What you need to do » What lines of the data below include the word "timestamp"? Report them by copying each.

:: Supplied data

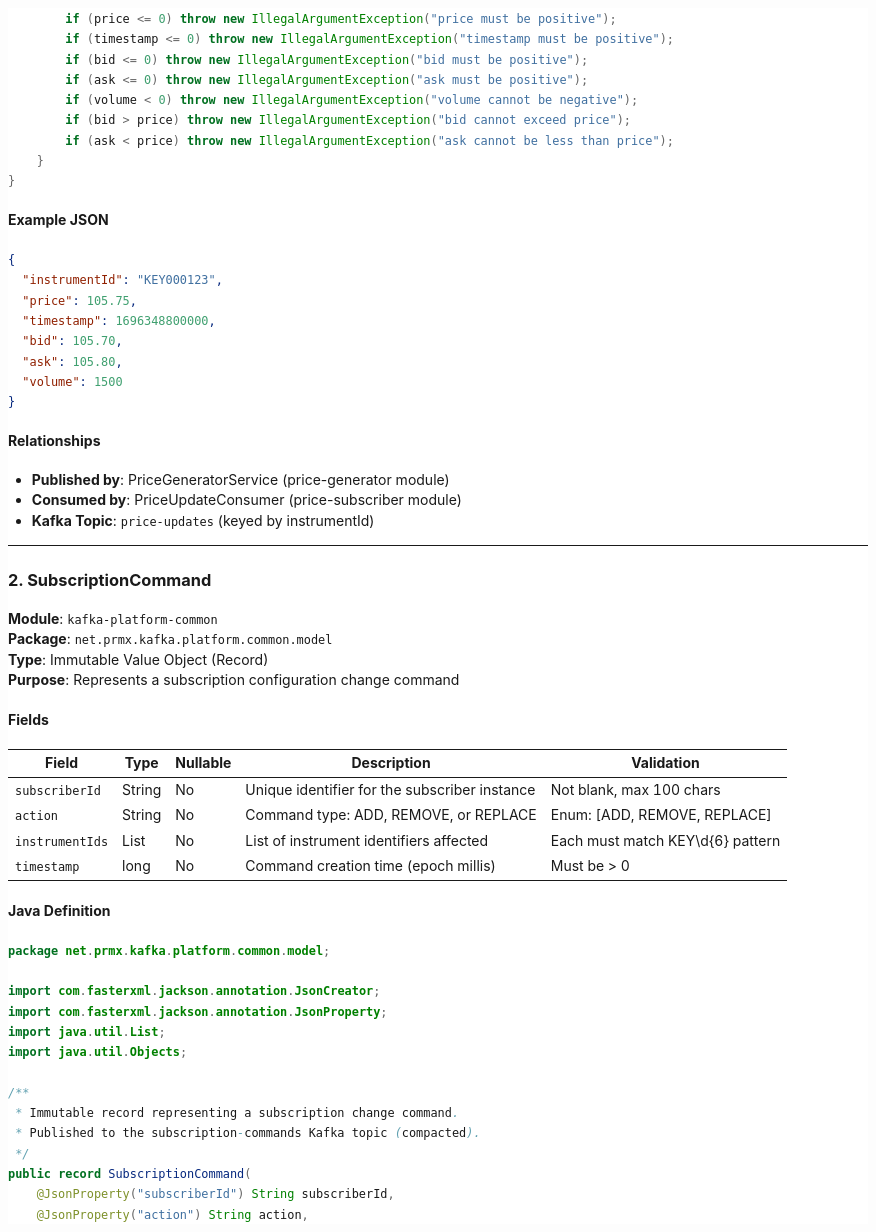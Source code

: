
 ```java
        if (price <= 0) throw new IllegalArgumentException("price must be positive");
        if (timestamp <= 0) throw new IllegalArgumentException("timestamp must be positive");
        if (bid <= 0) throw new IllegalArgumentException("bid must be positive");
        if (ask <= 0) throw new IllegalArgumentException("ask must be positive");
        if (volume < 0) throw new IllegalArgumentException("volume cannot be negative");
        if (bid > price) throw new IllegalArgumentException("bid cannot exceed price");
        if (ask < price) throw new IllegalArgumentException("ask cannot be less than price");
    }
}
```

#### Example JSON
```json
{
  "instrumentId": "KEY000123",
  "price": 105.75,
  "timestamp": 1696348800000,
  "bid": 105.70,
  "ask": 105.80,
  "volume": 1500
}
```

#### Relationships
- **Published by**: PriceGeneratorService (price-generator module)
- **Consumed by**: PriceUpdateConsumer (price-subscriber module)
- **Kafka Topic**: `price-updates` (keyed by instrumentId)

---

### 2. SubscriptionCommand
**Module**: `kafka-platform-common`  
**Package**: `net.prmx.kafka.platform.common.model`  
**Type**: Immutable Value Object (Record)  
**Purpose**: Represents a subscription configuration change command

#### Fields

| Field | Type | Nullable | Description | Validation |
|-------|------|----------|-------------|------------|
| `subscriberId` | String | No | Unique identifier for the subscriber instance | Not blank, max 100 chars |
| `action` | String | No | Command type: ADD, REMOVE, or REPLACE | Enum: [ADD, REMOVE, REPLACE] |
| `instrumentIds` | List<String> | No | List of instrument identifiers affected | Each must match KEY\d{6} pattern |
| `timestamp` | long | No | Command creation time (epoch millis) | Must be > 0 |

#### Java Definition
```java
package net.prmx.kafka.platform.common.model;

import com.fasterxml.jackson.annotation.JsonCreator;
import com.fasterxml.jackson.annotation.JsonProperty;
import java.util.List;
import java.util.Objects;

/**
 * Immutable record representing a subscription change command.
 * Published to the subscription-commands Kafka topic (compacted).
 */
public record SubscriptionCommand(
    @JsonProperty("subscriberId") String subscriberId,
    @JsonProperty("action") String action,
```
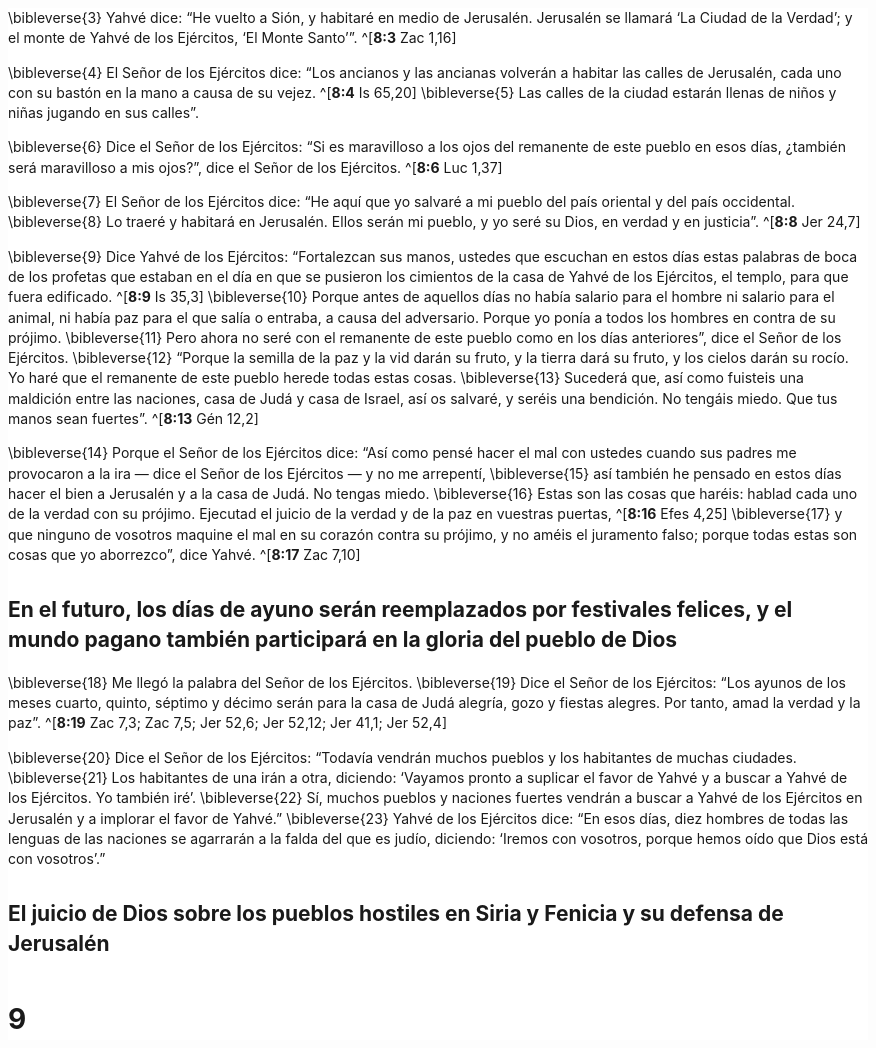 \bibleverse{3} Yahvé dice: “He vuelto a Sión, y habitaré en medio de Jerusalén. Jerusalén se llamará ‘La Ciudad de la Verdad’; y el monte de Yahvé de los Ejércitos, ‘El Monte Santo’”. ^[**8:3** Zac 1,16]

\bibleverse{4} El Señor de los Ejércitos dice: “Los ancianos y las ancianas volverán a habitar las calles de Jerusalén, cada uno con su bastón en la mano a causa de su vejez. ^[**8:4** Is 65,20] \bibleverse{5} Las calles de la ciudad estarán llenas de niños y niñas jugando en sus calles”.

\bibleverse{6} Dice el Señor de los Ejércitos: “Si es maravilloso a los ojos del remanente de este pueblo en esos días, ¿también será maravilloso a mis ojos?”, dice el Señor de los Ejércitos. ^[**8:6** Luc 1,37]

\bibleverse{7} El Señor de los Ejércitos dice: “He aquí que yo salvaré a mi pueblo del país oriental y del país occidental. \bibleverse{8} Lo traeré y habitará en Jerusalén. Ellos serán mi pueblo, y yo seré su Dios, en verdad y en justicia”. ^[**8:8** Jer 24,7]

\bibleverse{9} Dice Yahvé de los Ejércitos: “Fortalezcan sus manos, ustedes que escuchan en estos días estas palabras de boca de los profetas que estaban en el día en que se pusieron los cimientos de la casa de Yahvé de los Ejércitos, el templo, para que fuera edificado. ^[**8:9** Is 35,3] \bibleverse{10} Porque antes de aquellos días no había salario para el hombre ni salario para el animal, ni había paz para el que salía o entraba, a causa del adversario. Porque yo ponía a todos los hombres en contra de su prójimo. \bibleverse{11} Pero ahora no seré con el remanente de este pueblo como en los días anteriores”, dice el Señor de los Ejércitos. \bibleverse{12} “Porque la semilla de la paz y la vid darán su fruto, y la tierra dará su fruto, y los cielos darán su rocío. Yo haré que el remanente de este pueblo herede todas estas cosas. \bibleverse{13} Sucederá que, así como fuisteis una maldición entre las naciones, casa de Judá y casa de Israel, así os salvaré, y seréis una bendición. No tengáis miedo. Que tus manos sean fuertes”. ^[**8:13** Gén 12,2]

\bibleverse{14} Porque el Señor de los Ejércitos dice: “Así como pensé hacer el mal con ustedes cuando sus padres me provocaron a la ira — dice el Señor de los Ejércitos — y no me arrepentí, \bibleverse{15} así también he pensado en estos días hacer el bien a Jerusalén y a la casa de Judá. No tengas miedo. \bibleverse{16} Estas son las cosas que haréis: hablad cada uno de la verdad con su prójimo. Ejecutad el juicio de la verdad y de la paz en vuestras puertas, ^[**8:16** Efes 4,25] \bibleverse{17} y que ninguno de vosotros maquine el mal en su corazón contra su prójimo, y no améis el juramento falso; porque todas estas son cosas que yo aborrezco”, dice Yahvé. ^[**8:17** Zac 7,10]

## En el futuro, los días de ayuno serán reemplazados por festivales felices, y el mundo pagano también participará en la gloria del pueblo de Dios
\bibleverse{18} Me llegó la palabra del Señor de los Ejércitos. \bibleverse{19} Dice el Señor de los Ejércitos: “Los ayunos de los meses cuarto, quinto, séptimo y décimo serán para la casa de Judá alegría, gozo y fiestas alegres. Por tanto, amad la verdad y la paz”. ^[**8:19** Zac 7,3; Zac 7,5; Jer 52,6; Jer 52,12; Jer 41,1; Jer 52,4]

\bibleverse{20} Dice el Señor de los Ejércitos: “Todavía vendrán muchos pueblos y los habitantes de muchas ciudades. \bibleverse{21} Los habitantes de una irán a otra, diciendo: ‘Vayamos pronto a suplicar el favor de Yahvé y a buscar a Yahvé de los Ejércitos. Yo también iré’. \bibleverse{22} Sí, muchos pueblos y naciones fuertes vendrán a buscar a Yahvé de los Ejércitos en Jerusalén y a implorar el favor de Yahvé.” \bibleverse{23} Yahvé de los Ejércitos dice: “En esos días, diez hombres de todas las lenguas de las naciones se agarrarán a la falda del que es judío, diciendo: ‘Iremos con vosotros, porque hemos oído que Dios está con vosotros’.”

## El juicio de Dios sobre los pueblos hostiles en Siria y Fenicia y su defensa de Jerusalén
# 9
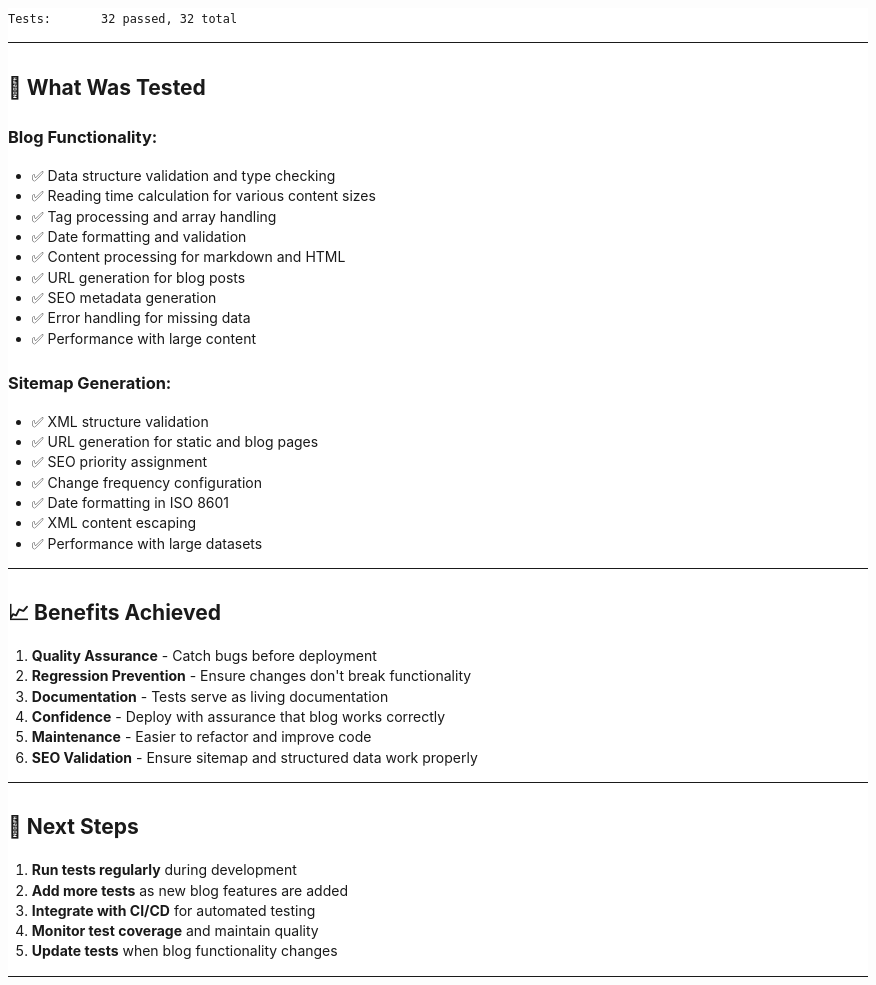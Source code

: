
 ```
Tests:       32 passed, 32 total
```

---

## **🎯 What Was Tested**

### **Blog Functionality:**
- ✅ Data structure validation and type checking
- ✅ Reading time calculation for various content sizes
- ✅ Tag processing and array handling
- ✅ Date formatting and validation
- ✅ Content processing for markdown and HTML
- ✅ URL generation for blog posts
- ✅ SEO metadata generation
- ✅ Error handling for missing data
- ✅ Performance with large content

### **Sitemap Generation:**
- ✅ XML structure validation
- ✅ URL generation for static and blog pages
- ✅ SEO priority assignment
- ✅ Change frequency configuration
- ✅ Date formatting in ISO 8601
- ✅ XML content escaping
- ✅ Performance with large datasets

---

## **📈 Benefits Achieved**

1. **Quality Assurance** - Catch bugs before deployment
2. **Regression Prevention** - Ensure changes don't break functionality
3. **Documentation** - Tests serve as living documentation
4. **Confidence** - Deploy with assurance that blog works correctly
5. **Maintenance** - Easier to refactor and improve code
6. **SEO Validation** - Ensure sitemap and structured data work properly

---

## **🔄 Next Steps**

1. **Run tests regularly** during development
2. **Add more tests** as new blog features are added
3. **Integrate with CI/CD** for automated testing
4. **Monitor test coverage** and maintain quality
5. **Update tests** when blog functionality changes

---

::::

Solution to this problem »
        if (timestamp <= 0) throw new IllegalArgumentException("timestamp must be positive");
  "timestamp": 1696348800000,
| `timestamp` | long | No | Command creation time (epoch millis) | Must be > 0 |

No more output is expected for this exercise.